- **Data section**

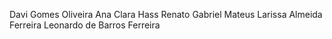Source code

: Davi Gomes Oliveira
Ana Clara Hass
Renato Gabriel Mateus
Larissa Almeida Ferreira
Leonardo de Barros Ferreira
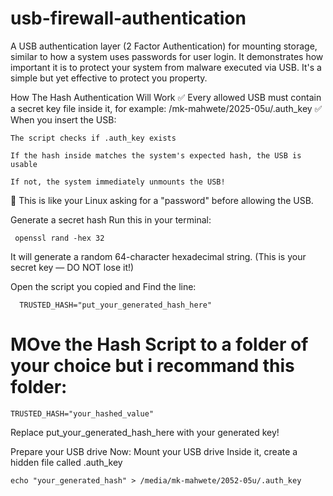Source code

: # usb-firewall-authentication
A USB authentication layer (2 Factor Authentication) for mounting storage, similar to how a system uses passwords for user login. It demonstrates how important it is to protect your system from malware executed via USB. It's a simple but yet effective to protect you property.

How The Hash Authentication Will Work
✅ Every allowed USB must contain a secret key file inside it, for example:
/mk-mahwete/2025-05u/.auth_key
✅ When you insert the USB:

    The script checks if .auth_key exists

    If the hash inside matches the system's expected hash, the USB is usable

    If not, the system immediately unmounts the USB!

🔐 This is like your Linux asking for a "password" before allowing the USB.

Generate a secret hash
Run this in your terminal:

     openssl rand -hex 32
It will generate a random 64-character hexadecimal string.
(This is your secret key — DO NOT lose it!)

Open the script you copied and Find the line:

      TRUSTED_HASH="put_your_generated_hash_here"

# MOve the Hash Script to a folder of your choice but i recommand this folder:

    TRUSTED_HASH="your_hashed_value"
Replace put_your_generated_hash_here with your generated key!


Prepare your USB drive
Now:
Mount your USB drive
Inside it, create a hidden file called .auth_key

    echo "your_generated_hash" > /media/mk-mahwete/2052-05u/.auth_key

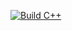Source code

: [![Build C++](https://github.com/AdamUllmann/Intro-to-continuous-integration/actions/workflows/main.yml/badge.svg)](https://github.com/AdamUllmann/Intro-to-continuous-integration/actions/workflows/main.yml)
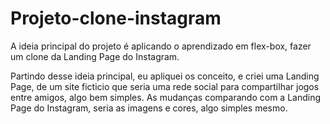 # Projeto-clone-instagram

A ideia principal do projeto é aplicando o aprendizado em flex-box, fazer um clone da Landing Page do Instagram.

Partindo desse ideia principal, eu apliquei os conceito, e criei uma Landing Page, de um site ficticio que seria uma rede social para compartilhar jogos entre amigos, algo bem simples. As mudanças comparando com a Landing Page do Instagram, seria as imagens e cores, algo simples mesmo.
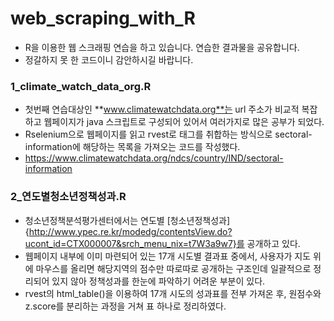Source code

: # web_scraping_with_R

- R을 이용한 웹 스크래핑 연습을 하고 있습니다. 연습한 결과물을 공유합니다.
- 정갈하지 못 한 코드이니 감안하시길 바랍니다.


### **1_climate_watch_data_org.R**

- 첫번째 연습대상인 **www.climatewatchdata.org**는 url 주소가 비교적 복잡하고 웹페이지가 java 스크립트로 구성되어 있어서 여러가지로 많은 공부가 되었다.
- Rselenium으로 웹페이지를 읽고 rvest로 태그를 취합하는 방식으로 sectoral-information에 해당하는 목록을 가져오는 코드를 작성했다.
- <https://www.climatewatchdata.org/ndcs/country/IND/sectoral-information>



### **2_연도별청소년정책성과.R**

- 청소년정책분석평가센터에서는 연도별 [청소년정책성과]{http://www.ypec.re.kr/modedg/contentsView.do?ucont_id=CTX000007&srch_menu_nix=t7W3a9w7}를 공개하고 있다. 
- 웹페이지 내부에 이미 마련되어 있는 17개 시도별 결과표 중에서, 사용자가 지도 위에 마우스를 올리면 해당지역의 점수만 따로따로 공개하는 구조인데 일괄적으로 정리되어 있지 않아 정책성과를 한눈에 파악하기 어려운 부분이 있다. 
- rvest의 html_table()을 이용하여 17개 시도의 성과표를 전부 가져온 후, 원점수와 z.score를 분리하는 과정을 거쳐 표 하나로 정리하였다. 
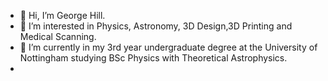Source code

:- 👋 Hi, I’m George Hill.
- 👀 I’m interested in Physics, Astronomy, 3D Design,3D  Printing and Medical Scanning. 
- 🌱 I’m currently in my 3rd year undergraduate degree at the University of Nottingham studying BSc Physics with Theoretical Astrophysics.
- 
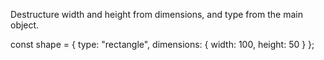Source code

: Destructure width and height from dimensions, and type from the main object.

const shape = { type: "rectangle", dimensions: { width: 100, height: 50 } };
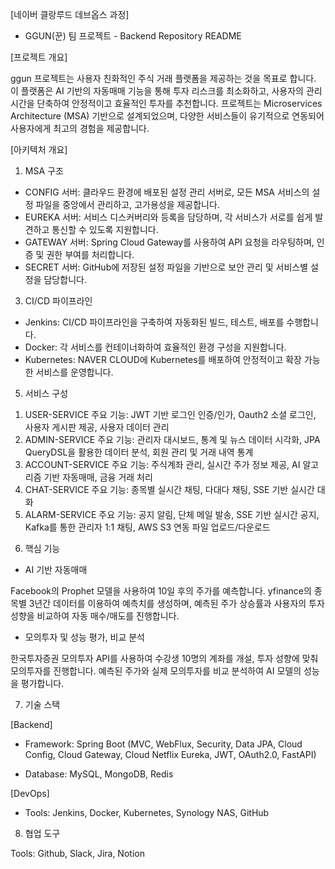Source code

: [네이버 클랑루드 데브옵스 과정]

- GGUN(꾼) 팀 프로젝트 - Backend Repository README

[프로젝트 개요]

 ggun 프로젝트는 사용자 친화적인 주식 거래 플랫폼을 제공하는 것을 목표로 합니다. 
 이 플랫폼은 AI 기반의 자동매매 기능을 통해 투자 리스크를 최소화하고, 사용자의 관리 시간을 단축하여 안정적이고 효율적인 투자를 추천합니다.
 프로젝트는 Microservices Architecture (MSA) 기반으로 설계되었으며, 다양한 서비스들이 유기적으로 연동되어 사용자에게 최고의 경험을 제공합니다.

[아키텍처 개요]

1. MSA 구조
   
- CONFIG 서버: 클라우드 환경에 배포된 설정 관리 서버로, 모든 MSA 서비스의 설정 파일을 중앙에서 관리하고, 고가용성을 제공합니다.
- EUREKA 서버: 서비스 디스커버리와 등록을 담당하며, 각 서비스가 서로를 쉽게 발견하고 통신할 수 있도록 지원합니다.
- GATEWAY 서버: Spring Cloud Gateway를 사용하여 API 요청을 라우팅하며, 인증 및 권한 부여를 처리합니다.
- SECRET 서버: GitHub에 저장된 설정 파일을 기반으로 보안 관리 및 서비스별 설정을 담당합니다.

3. CI/CD 파이프라인
   
- Jenkins: CI/CD 파이프라인을 구축하여 자동화된 빌드, 테스트, 배포를 수행합니다.
- Docker: 각 서비스를 컨테이너화하여 효율적인 환경 구성을 지원합니다.
- Kubernetes: NAVER CLOUD에 Kubernetes를 배포하여 안정적이고 확장 가능한 서비스를 운영합니다.

5. 서비스 구성
   
1) USER-SERVICE
주요 기능: JWT 기반 로그인 인증/인가, Oauth2 소셜 로그인, 사용자 게시판 제공, 사용자 데이터 관리
2) ADMIN-SERVICE
주요 기능: 관리자 대시보드, 통계 및 뉴스 데이터 시각화, JPA QueryDSL을 활용한 데이터 분석, 회원 관리 및 거래 내역 통계
3) ACCOUNT-SERVICE
주요 기능: 주식계좌 관리, 실시간 주가 정보 제공, AI 알고리즘 기반 자동매매, 금융 거래 처리
4) CHAT-SERVICE
주요 기능: 종목별 실시간 채팅, 다대다 채팅, SSE 기반 실시간 대화
5) ALARM-SERVICE
주요 기능: 공지 알림, 단체 메일 발송, SSE 기반 실시간 공지, Kafka를 통한 관리자 1:1 채팅, AWS S3 연동 파일 업로드/다운로드

6. 핵심 기능
   
- AI 기반 자동매매

 Facebook의 Prophet 모델을 사용하여 10일 후의 주가를 예측합니다.
 yfinance의 종목별 3년간 데이터를 이용하여 예측치를 생성하며, 예측된 주가 상승률과 사용자의 투자 성향을 비교하여 자동 매수/매도를 진행합니다.

- 모의투자 및 성능 평가, 비교 분석

 한국투자증권 모의투자 API를 사용하여 수강생 10명의 계좌를 개설, 투자 성향에 맞춰 모의투자를 진행합니다.
 예측된 주가와 실제 모의투자를 비교 분석하여 AI 모델의 성능을 평가합니다.

7. 기술 스택

[Backend]

- Framework: Spring Boot (MVC, WebFlux, Security, Data JPA, Cloud Config, Cloud Gateway, Cloud Netflix Eureka, JWT, OAuth2.0, FastAPI)

- Database: MySQL, MongoDB, Redis

[DevOps]

- Tools: Jenkins, Docker, Kubernetes, Synology NAS, GitHub

8. 협업 도구
   
Tools: Github, Slack, Jira, Notion
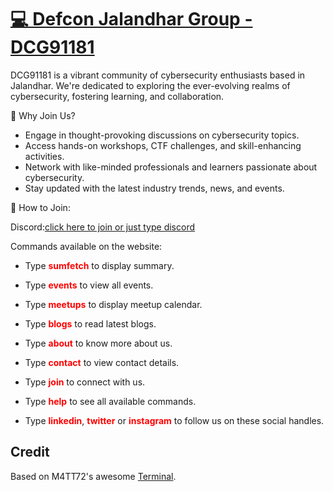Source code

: # [💻 Defcon Jalandhar Group - DCG91181](https://dc91181.org)

DCG91181 is a vibrant community of cybersecurity enthusiasts based in Jalandhar. 
We're dedicated to exploring the ever-evolving realms of cybersecurity, fostering learning, and collaboration.
  
🤝 Why Join Us?
  
- Engage in thought-provoking discussions on cybersecurity topics.
- Access hands-on workshops, CTF challenges, and skill-enhancing activities.
- Network with like-minded professionals and learners passionate about cybersecurity.
- Stay updated with the latest industry trends, news, and events.

🔗 How to Join:

Discord:[click here to join or just type discord](https://discord.gg/j3VMgyVaDt)

Commands available on the website:
- Type <b style=color:red>sumfetch</b> to display summary.
- Type <b style=color:red>events</b> to view all events.
- Type <b style=color:red>meetups</b> to display meetup calendar.
- Type <b style=color:red>blogs</b> to read latest blogs.
- Type <b style=color:red>about</b> to know more about us.
- Type <b style=color:red>contact</b> to view contact details.
- Type <b style=color:red>join</b> to connect with us. 

- Type <b style=color:red>help</b> to see all available commands.
- Type <b style=color:red>linkedin</b>, <b style=color:red>twitter</b> or <b style=color:red>instagram</b> to follow us on these social handles.


## Credit

Based on M4TT72's awesome [Terminal](https://github.com/m4tt72/terminal).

- **Directions**
When copying from the data above, begin at the line containing "Every allowed USB" and end at the line containing "A ideia principal"; return those lines exactly and leave all pictures behind.

- **Answer space**
✅ Every allowed USB must contain a secret key file inside it, for example:
/mk-mahwete/2025-05u/.auth_key
✅ When you insert the USB:

    The script checks if .auth_key exists

    If the hash inside matches the system's expected hash, the USB is usable

    If not, the system immediately unmounts the USB!

🔐 This is like your Linux asking for a "password" before allowing the USB.

Generate a secret hash
Run this in your terminal:

     openssl rand -hex 32
It will generate a random 64-character hexadecimal string.
(This is your secret key — DO NOT lose it!)

Open the script you copied and Find the line:

      TRUSTED_HASH="put_your_generated_hash_here"

# MOve the Hash Script to a folder of your choice but i recommand this folder:

    TRUSTED_HASH="your_hashed_value"
Replace put_your_generated_hash_here with your generated key!


Prepare your USB drive
Now:
Mount your USB drive
Inside it, create a hidden file called .auth_key

    echo "your_generated_hash" > /media/mk-mahwete/2052-05u/.auth_key

Source code

: [![Build C++](https://github.com/AdamUllmann/Intro-to-continuous-integration/actions/workflows/main.yml/badge.svg)](https://github.com/AdamUllmann/Intro-to-continuous-integration/actions/workflows/main.yml)
 # Projeto-clone-instagram

A ideia principal do projeto é aplicando o aprendizado em flex-box, fazer um clone da Landing Page do Instagram.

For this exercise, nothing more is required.